Oggi un numero crescente di francesi rifiuta l'immigrazione incontrollata e la conseguente imposizione, per inerzia, di una società multietnica. Persino la Francia - le cui radici culturali e nazionali sono da sempre molto profonde - soffre una profonda crisi identitaria. Aggiungete gli effetti della crisi economica, la larvata ma implacabile erosione della sovranità nazionale generata dall'Unione europea, la paura che i recenti sommovimenti nel Nord Africa provochino un'altra ondata migratoria e il quadro appare nitido.
Marine Le Pen è donna e grazie ai suoi 42 anni intercetta un pubblico metropolitano, giovane che suo padre non riusciva a sedurre. È preparata e carismatica. Appare meno estremista, meno «fascista» di Jean-Marie; dunque più accettabile. Nessuno può sapere se nella primavera del 2012, quando si svolgeranno le nuove presidenziali, riuscirà a giungere al ballottaggio; di certo, però, la sua popolarità non è immotivata.
E questo dovrebbe far riflettere Sarkozy, il suo declino nei sondaggi ha molte ragioni; una, però, è evidente: da circa un anno il presidente tende ad accreditarsi come leader centrista e ha notevolmente annacquato le sue posizioni sui temi sociali e identitari. Doveva essere la mossa vincente per spiazzare la sinistra. E invece lo sta danneggiando.
Nel 2007 Sarkoy vinse perché propose un programma innovativo e liberaldemocratico e al contempo molto profilato sull'immigrazione e sulla necessità di preservare i valori della tradizione. Senza mai dichiararlo, «rubò» spazio proprio a Le Pen, dando una rispettabilità a idee che, altrimenti, tendevano al razzismo e all'intolleranza. I francesi, premiando Marine, chiedono che quelle esigenze tornino al centro dell'agenda politica e Sarkozy dovrà prenderne atto.
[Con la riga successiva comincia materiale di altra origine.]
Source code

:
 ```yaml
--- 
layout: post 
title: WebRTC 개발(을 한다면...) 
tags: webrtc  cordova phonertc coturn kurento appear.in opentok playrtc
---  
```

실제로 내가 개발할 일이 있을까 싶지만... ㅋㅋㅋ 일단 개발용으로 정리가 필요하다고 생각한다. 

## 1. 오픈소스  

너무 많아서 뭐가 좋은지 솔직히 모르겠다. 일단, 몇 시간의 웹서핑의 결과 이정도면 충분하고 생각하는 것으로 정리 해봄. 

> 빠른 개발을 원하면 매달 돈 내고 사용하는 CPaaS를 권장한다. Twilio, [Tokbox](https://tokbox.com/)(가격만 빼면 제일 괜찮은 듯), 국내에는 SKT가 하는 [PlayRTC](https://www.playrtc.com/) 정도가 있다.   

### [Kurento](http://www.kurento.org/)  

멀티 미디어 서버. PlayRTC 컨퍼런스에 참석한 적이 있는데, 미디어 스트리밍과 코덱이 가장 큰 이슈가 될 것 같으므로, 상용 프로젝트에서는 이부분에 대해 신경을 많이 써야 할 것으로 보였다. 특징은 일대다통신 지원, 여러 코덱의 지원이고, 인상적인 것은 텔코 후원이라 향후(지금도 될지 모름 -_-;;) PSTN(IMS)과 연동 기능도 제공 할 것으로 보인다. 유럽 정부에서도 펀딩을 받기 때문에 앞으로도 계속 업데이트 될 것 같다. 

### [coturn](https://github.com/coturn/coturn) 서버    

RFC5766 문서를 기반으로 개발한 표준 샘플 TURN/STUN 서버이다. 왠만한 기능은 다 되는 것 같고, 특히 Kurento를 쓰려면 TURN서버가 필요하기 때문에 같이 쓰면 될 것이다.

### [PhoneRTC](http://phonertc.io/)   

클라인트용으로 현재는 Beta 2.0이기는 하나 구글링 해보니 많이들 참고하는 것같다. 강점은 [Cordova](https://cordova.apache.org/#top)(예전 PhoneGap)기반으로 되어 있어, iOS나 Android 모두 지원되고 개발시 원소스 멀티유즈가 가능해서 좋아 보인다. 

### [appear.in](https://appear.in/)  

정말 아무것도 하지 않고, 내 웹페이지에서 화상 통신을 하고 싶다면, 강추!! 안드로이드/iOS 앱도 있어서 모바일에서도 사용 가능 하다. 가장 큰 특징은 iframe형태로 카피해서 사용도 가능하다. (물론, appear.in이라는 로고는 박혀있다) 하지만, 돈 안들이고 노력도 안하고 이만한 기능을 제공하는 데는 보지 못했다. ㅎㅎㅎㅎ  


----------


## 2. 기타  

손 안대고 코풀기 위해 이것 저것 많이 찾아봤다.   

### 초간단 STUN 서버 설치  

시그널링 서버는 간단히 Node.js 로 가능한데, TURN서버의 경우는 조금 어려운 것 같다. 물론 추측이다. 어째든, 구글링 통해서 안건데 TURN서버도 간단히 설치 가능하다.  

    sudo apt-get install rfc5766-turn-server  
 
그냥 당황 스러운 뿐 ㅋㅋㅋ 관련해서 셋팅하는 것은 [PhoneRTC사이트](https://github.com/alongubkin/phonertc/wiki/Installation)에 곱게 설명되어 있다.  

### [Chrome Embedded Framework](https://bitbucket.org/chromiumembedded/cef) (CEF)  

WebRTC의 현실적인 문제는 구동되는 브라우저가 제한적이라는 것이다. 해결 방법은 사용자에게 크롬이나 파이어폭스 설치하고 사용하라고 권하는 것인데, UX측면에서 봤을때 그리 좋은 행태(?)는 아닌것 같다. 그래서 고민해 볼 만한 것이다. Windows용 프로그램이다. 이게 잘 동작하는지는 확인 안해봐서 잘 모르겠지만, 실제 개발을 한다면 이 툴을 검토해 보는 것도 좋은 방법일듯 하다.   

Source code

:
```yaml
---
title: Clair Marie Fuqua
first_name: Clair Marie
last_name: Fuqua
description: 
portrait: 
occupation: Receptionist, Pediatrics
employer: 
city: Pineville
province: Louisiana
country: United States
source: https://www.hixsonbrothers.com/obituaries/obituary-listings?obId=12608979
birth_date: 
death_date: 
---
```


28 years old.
Se vuole restare all'Eliseo deve essere quello di quattro anni fa. Insomma, deve andare a destra e ancora a destra.
E in Italia? Certi umori sono palpabili anche nel nostro elettorato, che quando pensa alla destra francese la ricollega non a Bossi, né a Berlusconi, ma a Gianfranco Fini. Al Fini del Msi, che negli anno Ottanta abbracciava Jean-Marie Le Pen, ma anche al Fini di Alleanza nazionale, che, unico italiano, nel 2008 veniva invitato proprio da Sarkozy a celebrare i suoi allora freschi successi.
Gianfranco Fini, però, non è più quello di 25 anni fa e nemmeno quello di tre anni fa. A onor del vero, non è più nemmeno di destra. Ragiona e agisce come un leader progressista, canta le lodi della globalizzazione e si presenta come alfiere del Terzo Polo. Sogna un'Italia multietnica che fino a qualche tempo aborriva e non vibra più per quei valori patriottici che un tempo lo commuovevano. È convinto che il futuro sia al centro, per ragioni che la maggior parte dei suoi estimatori continua a non capire e lui a non spiegare. Per questo è destinato a perdere. Solo soletto.